Where's the financial data?? by grammar+nazi · 2002-11-11 18:00 · Score: 4, Interesting

Screw all of the other data mentioned above! I want to run pricing models on historic financial data... e.g. intraday option prices and vols, dividend schedules 30 years back, intraday stock prices for way back.

This is stuff you can't download for free from Yahoo, CBOE, or other places.

If I can just get access to this data, then I will make enough money to purchase the other data.

--

Keeping /. free of grammatical errors for ~5 years.

Re:Where's the financial data?? by Anonymous Coward · 2002-11-11 20:12 · Score: 1, Interesting

Some sources:

US Company Security Filings:
http://www.sec.gov/edgar.shtml

Historical SEC findings in XML format:
http://bulk.resource.org/edgar/

Limited stock prices (15-30 years) are available from yahoo.

What I'm looking for is historical stockbuyback lists.

Boardgame/Parlor game data? by ClioCJS · 2002-11-11 18:38 · Score: 3, Interesting

For a long time I've wanted a website to suppy open data for the purpose of playing board games / parlor games...

For example, ever run out of trivia questions in your version of Trivial Pursuite?
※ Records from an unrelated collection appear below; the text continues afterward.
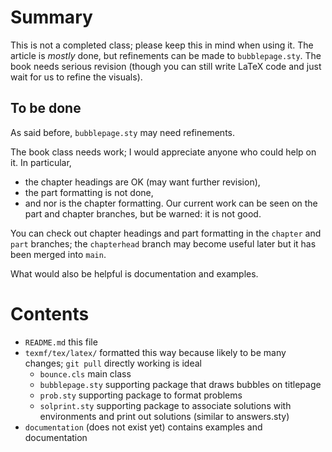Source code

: # Summary

This is not a completed class; please keep this in mind when using it. The article is *mostly* done, but refinements can be made to `bubblepage.sty`. The book needs serious revision (though you can still write LaTeX code and just wait for us to refine the visuals).

## To be done

As said before, `bubblepage.sty` may need refinements.

The book class needs work; I would appreciate anyone who could help on it. In particular,
- the chapter headings are OK (may want further revision),
- the part formatting is not done,
- and nor is the chapter formatting.
Our current work can be seen on the part and chapter branches, but be warned: it is not good.

You can check out chapter headings and part formatting in the `chapter` and `part` branches; the `chapterhead` branch may become useful later but it has been merged into `main`.

What would also be helpful is documentation and examples.

# Contents

- `README.md` this file
- `texmf/tex/latex/` formatted this way because likely to be many changes; `git pull` directly working is ideal
    * `bounce.cls` main class
    * `bubblepage.sty` supporting package that draws bubbles on titlepage
    * `prob.sty` supporting package to format problems
    * `solprint.sty` supporting package to associate solutions with environments and print out solutions (similar to answers.sty)
- `documentation` (does not exist yet) contains examples and documentation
Or used up all the word cards in Taboo... etc etc.

I think in the event of running out of data for your board game, it would be nice to download more. (And this would make a cool website.)

Especially if they came with PalmPilot/Windows versions that would administer the game for you. For example Taboo consists of a word that you must get the other people to say, but there are 7 words that you CANNOT say as a clue. For example the word may be "George Bush" and you can't say "Texan", "President", etc. This game is fun but we calculate we'll use up all the data that comes with it in about 30 hours. The "electronic" version is $40. That's hardly worth it. If we could just download data, we could play forever. So .. um .. yes.. I want open data.

--
-Clio
Karma: Bad (mostly from not giving a fuck)
Blog: http://clintjcl.wordpress.com

Re:Boardgame/Parlor game data? by spike2131 · 2002-11-12 02:08 · Score: 1

For example, ever run out of trivia questions in your version of Trivial Pursuite? Or used up all the word cards in Taboo... etc etc.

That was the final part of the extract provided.